Leonardo è una importante azienda italiana che, con quasi 14 miliardi di fatturato (36 miliardi di portafoglio ordini) e 49mila dipendenti, è operativa, a livello globale, in quattro settori principali: la realizzazione di elicotteri (dai leggeri monomotori ai trimotori da 16 tonnellate); di velivoli (da trasporto, ma anche da combattimento e tattici); elettronica (applicazioni avioniche, sistemi di combattimento); spazio (comparto nel quale è alleata con Thales). La storia dell’impresa, dalle società di mercurio del monte Amiata, al periodo Iri a Finmeccanica, meriterebbe di per sé più di un articolo. In questa sede, ci limiteremo a segnalare che la società, partecipata dallo Stato (tramite il Mef) per il 30,2% del capitale, è quotata in Borsa ed è guidata dal ceo Alessandro Profumo. Per Carullo «è importante sottolineare che la metà del fatturato di Leonardo è realizzato con beni e servizi che sono acquisiti dagli 8mila fornitori, dei quali 4mila hanno sede in Italia. E circa l’80% di ciò che compriamo nel Belpaese viene esportato». La supply chain di Leonardo «è molto complessa, anche a causa dell’alto contenuto tecnologico della componentistica».
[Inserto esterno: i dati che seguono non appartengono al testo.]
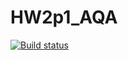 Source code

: # HW2p1_AQA
[![Build status](https://ci.appveyor.com/api/projects/status/xcdhg02a20ml5056/branch/main?svg=true)](https://ci.appveyor.com/project/MariaSwanDragon/hw2p1-aqa/branch/main)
I fornitori italiani sono per il 70% piccole e medie aziende. «In questo contesto Leonardo «è interessata alla loro crescita, dimensionale e tecnologica». Di qui il progetto Leap 2020 (Leonardo Empowering Advanced Partnerships) portato avanti dall’azienda insieme ai DIH di Confindustria. Leonardo si rivolge anzitutto alle aziende ad alto potenziale della propria supply chain sviluppato da Elite di Borsa Italiana, piattaforma internazionale di servizi integrati creata per supportare le imprese. Queste aziende generano un volume di acquisto per la società guidata da Profumo pari a circa un miliardo di euro. «Si tratta – ha affermato Carullo – non solo di incrementare le capability delle imprese, ma anche di aiutarle nella formazione manageriale e di facilitare l’accesso ai fondi di innovazione e ai crediti bancari». È una delle iniziative previste dal piano industriale 2018-2022 di Leonardo.  «Vogliamo creare una filiera più efficiente, più economica – ha continuato Carullo -: ridurre il time-to-market, collegare le attività, essere più sincroni. A vantaggio di tutti».

 

L’evoluzione delle filiere in logica di ecosistema digitale

Al giorno d’oggi, l’importanza delle filiere sta diventando sempre più strategica. In Italia si tratta generalmente però di filiere caratterizzate da fornitori di prodotti/servizi tradizionali; in alcune aree dell’Europa si stanno invece delineando filiere sempre più focalizzate sulle tematiche digitali, che coinvolgono anche i fornitori di tecnologia avanzate. Pensiamo ad esempio alle filiere del settore auto che stanno collaborando in logica di ecosistema digitali. Ad oggi, in queste nuove filiere, sono presenti in modo particolare fornitori francesi, svedesi, polacchi e ovviamente cinesi, americani, ma al momento nessuna o pochissime aziende italiane. Quindi, come suggerisce Viscardi a conclusione del suo intervento, «in questa fase di “ricostruzione” del posizionamento del nostro paese dobbiamo porci la domanda se saremo capaci di affiancare alle imprese “tradizionali” che oggi primeggiano nelle filiere internazionali di ogni settore, anche imprese che potranno competere in nuovi ambiti di filiera come ad esempio i nuovi attori degli ecosistemi digitali».